Breaking Down the Quarter
Net sales climbed 3% year over year, with currency providing a 1% boost. Organic sales growth came in at 2%. The Consumer segment performed better, with sales rising 4% to $1.127 billion, while the Flavor Solutions segment grew 2% to $723 million. Both segments got a 1% lift from favorable currency movements.
The problem was margins. Adjusted operating income reached $317 million compared to $308 million last year, but gross profit actually declined by $2 million from the prior-year period. More concerning, gross profit margin contracted by 130 basis points.
On the earnings call, CEO Brendan Foley explained that fourth-quarter gross margins got squeezed by inflation across a wide range of commodities and tariff costs that came in higher than the company anticipated. It's the kind of dual pressure that's tough to manage when you're sourcing ingredients globally and selling into competitive retail markets.
The company finished the quarter with $95.9 million in cash and equivalents.
Looking Ahead to Fiscal 2026
Despite the margin pressure, McCormick offered an optimistic outlook. The company projects fiscal 2026 earnings between $3.05 and $3.13 per share, comfortably above the $2.97 consensus estimate. Sales are expected to grow 12% to 16% at constant currency.
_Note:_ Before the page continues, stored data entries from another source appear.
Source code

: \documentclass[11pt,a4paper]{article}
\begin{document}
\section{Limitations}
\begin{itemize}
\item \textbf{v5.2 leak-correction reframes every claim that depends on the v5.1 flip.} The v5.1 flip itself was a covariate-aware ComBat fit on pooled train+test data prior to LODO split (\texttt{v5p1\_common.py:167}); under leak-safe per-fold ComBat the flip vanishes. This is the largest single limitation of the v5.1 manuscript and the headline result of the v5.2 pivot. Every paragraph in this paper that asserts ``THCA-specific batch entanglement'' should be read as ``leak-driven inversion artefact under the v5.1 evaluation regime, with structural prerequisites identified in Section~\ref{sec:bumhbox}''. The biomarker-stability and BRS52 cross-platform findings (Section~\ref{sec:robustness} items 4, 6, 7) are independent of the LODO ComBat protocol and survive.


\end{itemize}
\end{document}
Management expects volume growth and pricing gains to drive the top line, while margin expansion, the McCormick de Mexico acquisition, and cost-saving initiatives should boost adjusted operating income. That's the good news. The offsets include ongoing commodity inflation, higher selling and administrative expenses, an elevated effective tax rate, and increased interest costs tied to the Mexico acquisition.
The stock closed at $62.56, down 6% for the day and marking a new 52-week low. Apparently investors wanted to see better margin performance today rather than promising guidance for tomorrow.